(IslamToday ID) – Pengaduan terhadap Wakil Ketua KPK Lili Pintauli Siregar terkait pelanggaran kode etik dan pedoman perilaku kian menumpuk. Dari hubungan dengan pihak beperkara hingga dugaan menerima gratifikasi menyeret Lili dan membuat muruah lembaga antirasuah mengalami degradasi.
Berikut daftar kasus dugaan pelanggaran etik dan pedoman perilaku yang menyeret Lili:
1. Dugaan Gratifikasi Fasilitas MotoGP Mandalika
Pada awal April 2022, Lili dilaporkan ke Dewas KPK atas dugaan pelanggaran kode etik dan pedoman perilaku. Ia diduga menerima fasilitas berupa akomodasi hotel hingga tiket menonton ajang balap MotoGP Mandalika 18-20 Maret 2022 dari salah satu perusahaan BUMN.
Laporan ini sedang diproses oleh Dewas. Anggota Dewas, Syamsuddin Haris mengatakan pihaknya saat ini sedang dalam tahap mengumpulkan informasi, bahan, dan keterangan dari pihak terkait yang diduga mengetahui dan memiliki informasi.
Syamsuddin bahkan meminta pihak Pertamina kooperatif untuk membantu mengusut dugaan pelanggaran kode etik Lili. Pertamina diduga menjadi BUMN yang memberi fasilitas terhadap Lili.
“Dewas berharap kepada pihak-pihak terkait, termasuk Pertamina dan anak perusahaannya, bisa bekerja sama dan kooperatif, yakni dengan memberikan keterangan secara benar dan jujur mengenai informasi yang mereka ketahui,” ujar Syamsuddin seperti dikutip dari CNN Indonesia, Selasa (19/4/2022).
Dewas belum memberikan informasi apakah Lili sudah diklarifikasi atau belum terkait laporan ini. Adapun Lili belum memberikan tanggapan sejak laporan itu diproses awal April lalu.
2. Perkara di Labuhanbatu Utara (Labura)
Pada pekan ketiga bulan Oktober 2021, mantan penyidik KPK Novel Baswedan dan Rizka Anungnata melaporkan Lili ke Dewas KPK.
Lili dilaporkan terkait penanganan perkara di Labuhanbatu Utara, Sumatera Utara.
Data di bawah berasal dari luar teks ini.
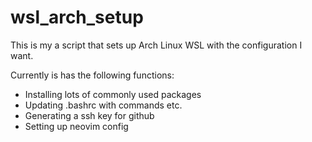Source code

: # wsl_arch_setup

This is my a script that sets up Arch Linux WSL with the configuration I want.

Currently is has the following functions:
- Installing lots of commonly used packages
- Updating .bashrc with commands etc.
- Generating a ssh key for github
- Setting up neovim config
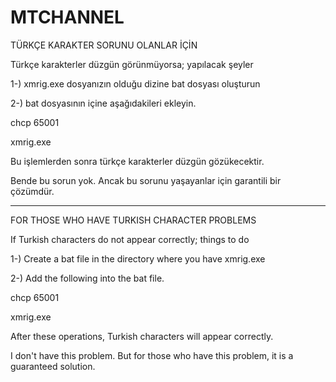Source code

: # MTCHANNEL

TÜRKÇE KARAKTER SORUNU OLANLAR İÇİN

Türkçe karakterler düzgün görünmüyorsa; yapılacak şeyler

1-) xmrig.exe dosyanızın olduğu dizine bat dosyası oluşturun

2-) bat dosyasının içine aşağıdakileri ekleyin.

chcp 65001

xmrig.exe

Bu işlemlerden sonra türkçe karakterler düzgün gözükecektir.

Bende bu sorun yok. Ancak bu sorunu yaşayanlar için garantili bir çözümdür.

------------------------------------------------------------

FOR THOSE WHO HAVE TURKISH CHARACTER PROBLEMS

If Turkish characters do not appear correctly; things to do

1-) Create a bat file in the directory where you have xmrig.exe

2-) Add the following into the bat file.

chcp 65001

xmrig.exe

After these operations, Turkish characters will appear correctly.

I don't have this problem. But for those who have this problem, it is a guaranteed solution.
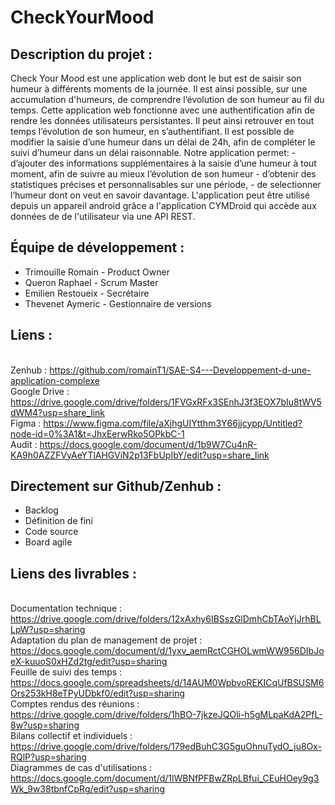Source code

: # CheckYourMood

## Description du projet : 
Check Your Mood est une application web dont le but est de saisir son humeur à différents moments de la journée. Il est ainsi possible, sur une accumulation d'humeurs,  de comprendre l’évolution de son humeur au fil du temps.
Cette application web fonctionne avec une authentification afin de rendre les données utilisateurs persistantes. Il peut ainsi retrouver en tout temps l’évolution de son humeur, en s’authentifiant.
Il est possible de modifier la saisie d’une humeur dans un délai de 24h, afin de compléter le suivi d’humeur dans un délai raisonnable.
Notre application permet:
    - d’ajouter des informations supplémentaires à la saisie d’une humeur à tout moment, afin de suivre au mieux l’évolution de son humeur
    - d’obtenir des statistiques précises et personnalisables sur une période,
    - de selectionner l’humeur dont on veut en savoir davantage. 
L'application peut être utilisé depuis un appareil android grâce a l'application CYMDroid qui accède aux données de de l'utilisateur via une API REST.

## Équipe de développement : 
- Trimouille Romain - Product Owner
- Queron Raphael - Scrum Master
- Emilien Restoueix - Secrétaire
- Thevenet Aymeric - Gestionnaire de versions

## Liens :
<br>Zenhub : https://github.com/romainT1/SAE-S4---Developpement-d-une-application-complexe
<br>Google Drive : https://drive.google.com/drive/folders/1FVGxRFx3SEnhJ3f3EOX7bIu8tWV5dWM4?usp=share_link
<br>Figma : https://www.figma.com/file/aXjhgUIYtthm3Y66jjcypp/Untitled?node-id=0%3A1&t=JhxEerwRko5OPkbC-1
<br>Audit : https://docs.google.com/document/d/1b9W7Cu4nR-KA9h0AZZFVyAeYTlAHGViN2p13FbUpIbY/edit?usp=share_link

## Directement sur Github/Zenhub :
- Backlog
- Définition de fini
- Code source
- Board agile

## Liens des livrables : 
<br>Documentation technique : https://drive.google.com/drive/folders/12xAxhy6IBSszGlDmhCbTAoYjJrhBLLpW?usp=sharing
<br>Adaptation du plan de management de projet : https://docs.google.com/document/d/1yxv_aemRctCGHOLwmWW956DIbJoeX-kuuoS0xHZd2tg/edit?usp=sharing
<br>Feuille de suivi des temps : https://docs.google.com/spreadsheets/d/14AUM0WpbvoREKICqUfBSUSM6Ors253kH8eTPyUDbkf0/edit?usp=sharing
<br>Comptes rendus des réunions : https://drive.google.com/drive/folders/1hBO-7jkzeJQOli-h5gMLpaKdA2PfL-8w?usp=sharing
<br>Bilans collectif et individuels : https://drive.google.com/drive/folders/179edBuhC3G5guOhnuTydO_ju8Ox-RQlP?usp=sharing
<br>Diagrammes de cas d'utilisations : https://docs.google.com/document/d/1lWBNfPFBwZRpLBfui_CEuHOey9g3Wk_9w38tbnfCpRg/edit?usp=sharing
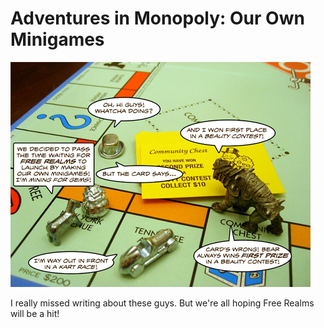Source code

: # Adventures in Monopoly: Our Own Minigames

![aimminigames](../uploads/2009/04/aimminigames.jpg "aimminigames")

I really missed writing about these guys. But we're all hoping Free Realms will be a hit!


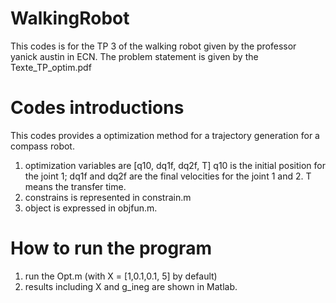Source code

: # WalkingRobot
This codes is for the TP 3 of the walking robot given by the professor yanick austin in ECN.
The problem statement is given by the Texte_TP_optim.pdf

# Codes introductions
This codes provides a optimization method for a trajectory generation for a compass robot.

 1. optimization variables are [q10, dq1f, dq2f, T]
	q10 is the initial position for the joint 1;
	dq1f and dq2f are the final velocities for the joint 1 and 2.
	T means the transfer time.
2. constrains is represented in constrain.m
3. object is expressed in objfun.m.

# How to run the program
1. run the Opt.m (with X = [1,0.1,0.1, 5] by default)
2. results including X and g_ineg are shown in Matlab.
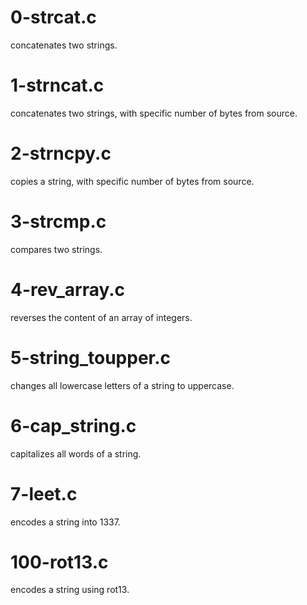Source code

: # 0-strcat.c 
concatenates two strings.
# 1-strncat.c
concatenates two strings, with specific number of bytes from source.
# 2-strncpy.c
copies a string, with specific number of bytes from source.
# 3-strcmp.c
compares two strings.
# 4-rev_array.c
reverses the content of an array of integers.
# 5-string_toupper.c
changes all lowercase letters of a string to uppercase.
# 6-cap_string.c
capitalizes all words of a string.
# 7-leet.c
encodes a string into 1337.
# 100-rot13.c
encodes a string using rot13.
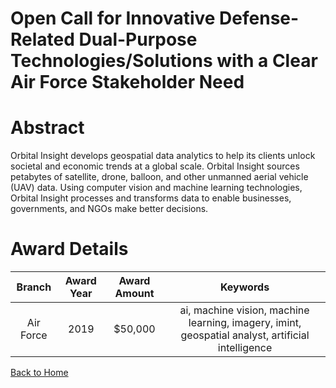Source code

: 
Open Call for Innovative Defense-Related Dual-Purpose Technologies/Solutions with a Clear Air Force Stakeholder Need
====================================================================================================================

# Abstract


Orbital Insight develops geospatial data analytics to help its clients unlock societal and economic trends at a global scale. Orbital Insight sources petabytes of satellite, drone, balloon, and other unmanned aerial vehicle (UAV) data. Using computer vision and machine learning technologies, Orbital Insight processes and transforms data to enable businesses, governments, and NGOs make better decisions.  

# Award Details

|Branch|Award Year|Award Amount|Keywords|
| :---: | :---: | :---: | :---: |
|Air Force|2019|$50,000|ai, machine vision, machine learning, imagery, imint, geospatial analyst, artificial intelligence|
  
  


[Back to Home](https://github.com/chrischow/dod_sbir_awards#1491)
Adapun laporan itu dilayangkan menindaklanjuti putusan etik Lili terkait perkara Tanjungbalai.
“Saudara LPS (Lili Pintauli Siregar) sebagai terlapor selain terlibat dalam pengurusan perkara Tanjungbalai, juga terlibat dalam beberapa perkara lainnya, yaitu terkait dengan perkara Labuhanbatu Utara yang saat itu juga kami tangani selaku penyidiknya,” ujar Novel, Kamis 21 Oktober 2021.
Novel menduga Lili berkomunikasi dengan salah satu kontestan Pilkada Kabupaten Labuhanbatu Utara yaitu Darno. Dalam komunikasi itu, ada permintaan dari Darno kepada Lili untuk mempercepat eksekusi penahanan tersangka Khairuddin Syah Sitorus selaku Bupati Labuhanbatu Utara sebelum pilkada serentak 2020 dimulai.
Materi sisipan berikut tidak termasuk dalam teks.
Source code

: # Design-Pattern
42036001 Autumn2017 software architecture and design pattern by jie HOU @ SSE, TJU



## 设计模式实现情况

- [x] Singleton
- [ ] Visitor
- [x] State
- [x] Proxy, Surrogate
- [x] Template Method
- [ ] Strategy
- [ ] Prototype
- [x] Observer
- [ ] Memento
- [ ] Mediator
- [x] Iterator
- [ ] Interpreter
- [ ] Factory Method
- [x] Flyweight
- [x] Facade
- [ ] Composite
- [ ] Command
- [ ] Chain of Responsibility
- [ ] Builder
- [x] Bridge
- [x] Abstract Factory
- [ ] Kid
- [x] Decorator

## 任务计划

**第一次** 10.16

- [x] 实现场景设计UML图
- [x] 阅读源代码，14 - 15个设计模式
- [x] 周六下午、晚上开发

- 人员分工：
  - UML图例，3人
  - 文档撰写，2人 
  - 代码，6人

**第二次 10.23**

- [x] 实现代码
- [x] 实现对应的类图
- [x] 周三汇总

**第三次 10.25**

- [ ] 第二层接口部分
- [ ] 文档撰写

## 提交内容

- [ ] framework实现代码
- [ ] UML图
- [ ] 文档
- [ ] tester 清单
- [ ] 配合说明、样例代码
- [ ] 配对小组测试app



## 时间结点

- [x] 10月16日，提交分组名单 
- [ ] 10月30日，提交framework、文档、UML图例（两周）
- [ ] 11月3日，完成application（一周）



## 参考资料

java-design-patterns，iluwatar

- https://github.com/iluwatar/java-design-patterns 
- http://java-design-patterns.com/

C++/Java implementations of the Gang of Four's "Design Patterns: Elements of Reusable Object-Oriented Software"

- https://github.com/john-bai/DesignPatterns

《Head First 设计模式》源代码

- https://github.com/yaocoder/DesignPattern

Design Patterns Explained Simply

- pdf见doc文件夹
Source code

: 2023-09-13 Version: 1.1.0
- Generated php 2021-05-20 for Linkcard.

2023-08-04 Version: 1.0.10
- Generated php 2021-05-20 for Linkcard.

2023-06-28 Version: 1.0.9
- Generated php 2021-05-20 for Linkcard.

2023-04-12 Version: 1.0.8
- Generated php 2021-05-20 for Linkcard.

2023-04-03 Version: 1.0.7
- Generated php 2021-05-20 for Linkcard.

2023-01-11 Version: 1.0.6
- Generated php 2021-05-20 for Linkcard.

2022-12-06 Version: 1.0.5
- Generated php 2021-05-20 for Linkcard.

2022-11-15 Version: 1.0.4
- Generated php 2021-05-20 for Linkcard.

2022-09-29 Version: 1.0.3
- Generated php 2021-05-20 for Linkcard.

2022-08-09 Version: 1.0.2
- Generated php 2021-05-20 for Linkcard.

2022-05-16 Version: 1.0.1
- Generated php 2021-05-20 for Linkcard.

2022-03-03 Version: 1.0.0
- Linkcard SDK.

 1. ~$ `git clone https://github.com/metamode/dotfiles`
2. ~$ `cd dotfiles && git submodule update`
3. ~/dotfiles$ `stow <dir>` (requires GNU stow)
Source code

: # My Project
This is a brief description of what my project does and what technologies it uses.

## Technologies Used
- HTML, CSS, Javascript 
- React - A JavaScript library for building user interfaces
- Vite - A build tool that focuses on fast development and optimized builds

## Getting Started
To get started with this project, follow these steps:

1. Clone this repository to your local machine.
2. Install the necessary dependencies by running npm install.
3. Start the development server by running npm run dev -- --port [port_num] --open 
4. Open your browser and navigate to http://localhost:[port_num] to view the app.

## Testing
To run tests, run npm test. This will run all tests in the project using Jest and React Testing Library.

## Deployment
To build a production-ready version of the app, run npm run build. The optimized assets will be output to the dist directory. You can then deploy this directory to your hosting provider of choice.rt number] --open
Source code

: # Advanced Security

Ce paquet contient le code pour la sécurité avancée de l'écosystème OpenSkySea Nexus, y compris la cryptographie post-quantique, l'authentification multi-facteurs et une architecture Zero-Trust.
Khairuddin, terang Novel, juga menyampaikan bahwa dirinya memiliki bukti berupa foto-foto pertemuan antara Lili dengan Darno.
“Tujuannya menjatuhkan suara dari anak tersangka Bupati Labura Khairuddin Syah yang saat itu juga menjadi salah satu kontestan pilkada, di mana fakta ini disampaikan tersangka Khairuddin Syah kepada pelapor saat itu,” ucap Novel.
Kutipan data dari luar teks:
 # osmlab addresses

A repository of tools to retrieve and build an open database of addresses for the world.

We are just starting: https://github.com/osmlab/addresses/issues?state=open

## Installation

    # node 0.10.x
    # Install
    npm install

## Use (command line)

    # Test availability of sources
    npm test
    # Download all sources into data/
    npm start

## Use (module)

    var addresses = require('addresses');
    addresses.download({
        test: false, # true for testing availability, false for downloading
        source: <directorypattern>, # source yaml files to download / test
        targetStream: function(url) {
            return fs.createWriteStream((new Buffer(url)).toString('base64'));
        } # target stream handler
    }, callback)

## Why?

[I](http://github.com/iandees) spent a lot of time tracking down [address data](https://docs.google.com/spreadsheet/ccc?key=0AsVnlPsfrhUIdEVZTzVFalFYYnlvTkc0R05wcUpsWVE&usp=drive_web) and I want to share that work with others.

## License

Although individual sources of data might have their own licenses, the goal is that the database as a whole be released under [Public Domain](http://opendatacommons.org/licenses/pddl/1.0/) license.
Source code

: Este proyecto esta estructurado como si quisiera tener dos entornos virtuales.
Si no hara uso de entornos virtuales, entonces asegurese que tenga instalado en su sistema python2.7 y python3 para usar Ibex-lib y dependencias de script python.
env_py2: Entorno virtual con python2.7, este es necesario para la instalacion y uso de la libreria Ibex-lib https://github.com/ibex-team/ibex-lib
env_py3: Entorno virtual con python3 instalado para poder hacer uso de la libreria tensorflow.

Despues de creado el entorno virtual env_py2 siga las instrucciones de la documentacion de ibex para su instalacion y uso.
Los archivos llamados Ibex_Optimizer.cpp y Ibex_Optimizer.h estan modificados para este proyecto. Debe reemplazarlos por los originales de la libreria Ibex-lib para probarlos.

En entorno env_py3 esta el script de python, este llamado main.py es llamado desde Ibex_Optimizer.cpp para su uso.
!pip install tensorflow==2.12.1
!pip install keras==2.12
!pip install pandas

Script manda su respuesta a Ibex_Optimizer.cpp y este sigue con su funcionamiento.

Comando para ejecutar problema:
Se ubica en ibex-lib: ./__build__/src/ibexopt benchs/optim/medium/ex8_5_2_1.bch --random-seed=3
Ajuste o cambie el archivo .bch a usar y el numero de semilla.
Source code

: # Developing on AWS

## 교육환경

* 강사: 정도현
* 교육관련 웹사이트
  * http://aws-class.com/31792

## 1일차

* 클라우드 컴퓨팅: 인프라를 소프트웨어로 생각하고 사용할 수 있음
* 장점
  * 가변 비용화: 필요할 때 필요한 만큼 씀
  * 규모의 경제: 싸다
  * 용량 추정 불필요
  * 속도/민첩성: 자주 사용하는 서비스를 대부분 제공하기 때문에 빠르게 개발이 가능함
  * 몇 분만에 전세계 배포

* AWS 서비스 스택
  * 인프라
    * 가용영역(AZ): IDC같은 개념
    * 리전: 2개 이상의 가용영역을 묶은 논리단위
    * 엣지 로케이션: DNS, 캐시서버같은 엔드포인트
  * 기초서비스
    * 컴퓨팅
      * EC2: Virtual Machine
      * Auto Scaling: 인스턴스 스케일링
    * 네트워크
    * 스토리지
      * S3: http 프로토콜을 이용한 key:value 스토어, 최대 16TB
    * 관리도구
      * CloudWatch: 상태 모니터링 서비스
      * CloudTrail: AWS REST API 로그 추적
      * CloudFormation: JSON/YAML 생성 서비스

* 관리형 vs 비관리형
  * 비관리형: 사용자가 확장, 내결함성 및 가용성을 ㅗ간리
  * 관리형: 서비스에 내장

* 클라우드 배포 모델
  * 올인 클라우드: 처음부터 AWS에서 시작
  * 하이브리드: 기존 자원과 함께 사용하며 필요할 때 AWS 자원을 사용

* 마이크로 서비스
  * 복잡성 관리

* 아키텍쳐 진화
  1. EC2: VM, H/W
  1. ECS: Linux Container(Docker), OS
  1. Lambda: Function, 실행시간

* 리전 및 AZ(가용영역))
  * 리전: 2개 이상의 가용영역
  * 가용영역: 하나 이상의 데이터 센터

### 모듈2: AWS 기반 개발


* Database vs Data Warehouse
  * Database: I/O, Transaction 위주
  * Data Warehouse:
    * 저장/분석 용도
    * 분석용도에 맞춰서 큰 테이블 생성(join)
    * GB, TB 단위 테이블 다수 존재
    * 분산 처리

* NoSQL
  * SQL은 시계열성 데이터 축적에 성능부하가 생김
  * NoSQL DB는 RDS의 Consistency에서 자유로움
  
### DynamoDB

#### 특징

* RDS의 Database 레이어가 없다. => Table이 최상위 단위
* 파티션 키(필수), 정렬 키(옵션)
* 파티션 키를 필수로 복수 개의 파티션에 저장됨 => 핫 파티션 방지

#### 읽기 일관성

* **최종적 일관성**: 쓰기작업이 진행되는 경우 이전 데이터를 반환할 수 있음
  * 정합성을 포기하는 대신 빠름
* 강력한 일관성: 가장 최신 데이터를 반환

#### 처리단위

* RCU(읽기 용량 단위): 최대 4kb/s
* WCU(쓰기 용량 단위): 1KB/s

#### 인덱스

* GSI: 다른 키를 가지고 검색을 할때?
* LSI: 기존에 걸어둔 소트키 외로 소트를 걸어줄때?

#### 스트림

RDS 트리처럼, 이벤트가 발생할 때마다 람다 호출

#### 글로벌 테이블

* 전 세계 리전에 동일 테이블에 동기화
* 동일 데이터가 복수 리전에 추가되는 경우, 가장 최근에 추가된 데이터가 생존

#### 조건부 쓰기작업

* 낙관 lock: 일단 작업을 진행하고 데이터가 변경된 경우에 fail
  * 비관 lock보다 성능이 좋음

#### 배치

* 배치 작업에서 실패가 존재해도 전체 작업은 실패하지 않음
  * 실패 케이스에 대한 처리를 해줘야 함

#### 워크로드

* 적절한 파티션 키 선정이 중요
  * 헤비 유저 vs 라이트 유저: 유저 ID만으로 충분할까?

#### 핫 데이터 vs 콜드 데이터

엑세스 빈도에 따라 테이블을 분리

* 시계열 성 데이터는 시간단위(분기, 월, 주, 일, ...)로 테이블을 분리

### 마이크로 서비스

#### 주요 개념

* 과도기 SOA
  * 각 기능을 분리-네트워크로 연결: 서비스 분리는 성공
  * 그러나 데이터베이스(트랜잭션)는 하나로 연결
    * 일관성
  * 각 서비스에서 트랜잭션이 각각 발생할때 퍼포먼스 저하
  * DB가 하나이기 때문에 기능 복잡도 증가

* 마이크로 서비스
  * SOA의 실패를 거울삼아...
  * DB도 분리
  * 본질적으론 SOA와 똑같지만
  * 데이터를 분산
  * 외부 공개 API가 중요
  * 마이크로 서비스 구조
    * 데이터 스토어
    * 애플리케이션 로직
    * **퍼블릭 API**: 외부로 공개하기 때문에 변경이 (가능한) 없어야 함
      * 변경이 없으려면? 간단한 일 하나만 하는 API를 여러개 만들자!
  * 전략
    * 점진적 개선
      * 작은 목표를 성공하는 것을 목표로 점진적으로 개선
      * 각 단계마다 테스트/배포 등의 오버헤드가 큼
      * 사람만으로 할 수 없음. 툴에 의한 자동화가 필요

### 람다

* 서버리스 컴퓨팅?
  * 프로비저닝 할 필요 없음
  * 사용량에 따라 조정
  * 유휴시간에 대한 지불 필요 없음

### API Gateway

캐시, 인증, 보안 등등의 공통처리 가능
Namun, Dewas mementahkan laporan tersebut. Dewas menilai laporan kedua mantan penyidik KPK itu masih sumir. “Semua laporan pengaduan dugaan pelanggaran etik yang masih sumir tentu tidak akan ditindaklanjuti oleh Dewas,” ujar anggota Dewas KPK, Syamsuddin Haris, Jumat 22 Oktober 2021.
3. Pembohongan Publik
Empat pegawai KPK yang dipecat dengan alasan tak lolos asesmen Tes Wawasan Kebangsaan (TWK) mengadukan Lili ke Dewas KPK atas dugaan penyebaran berita bohong kepada publik, Senin 20 September 2021.
Salah satu perwakilan mantan pegawai KPK, Tri Artining Putri mengatakan dugaan pembohongan publik ini terkait konferensi pers yang dilakukan Lili pada 30 April 2021. Saat itu, kata Tri, Lili menyangkal telah berkomunikasi dengan Walikota Tanjungbalai, M Syahrial.
“Pernyataan Lili Pintauli dalam konferensi pers tersebut jelas bertentangan dengan putusan Dewan Pengawas KPK,” kata Tri.
Ia menjelaskan, dalam putusan Dewas, Lili terbukti secara sah dan meyakinkan berkomunikasi dengan M Syahrial yang merupakan tersangka KPK. Dalam putusan tersebut, Dewas juga menyatakan bahwa Lili telah menyalahgunakan kewenangannya untuk kepentingan pribadi.
“Pelanggaran ini melanggar ketentuan kode etik dan juga ketentuan pidana dalam UU KPK,” terang Tri.
4. Kasus Tanjungbalai
Pada Senin, 30 Agustus 2021, Majelis Etik Dewan Pengawas KPK menghukum Lili dengan sanksi berat berupa pemotongan gaji 40 persen selama 12 bulan. Lili terbukti melakukan komunikasi langsung dengan pihak beperkara di KPK yaitu Walikota Tanjungbalai, M Syahrial.
Lili juga terbukti memanfaatkan posisinya sebagai pimpinan KPK untuk menekan Syahrial guna pengurusan penyelesaian kepegawaian adik iparnya Ruri Prihatini Lubis di Perusahaan Daerah Air Minum (PDAM) Tirta Kualo Tanjungbalai. Hal itu terkait dengan pembayaran uang jasa pengabdian Ruri sejumlah Rp 53.334.640.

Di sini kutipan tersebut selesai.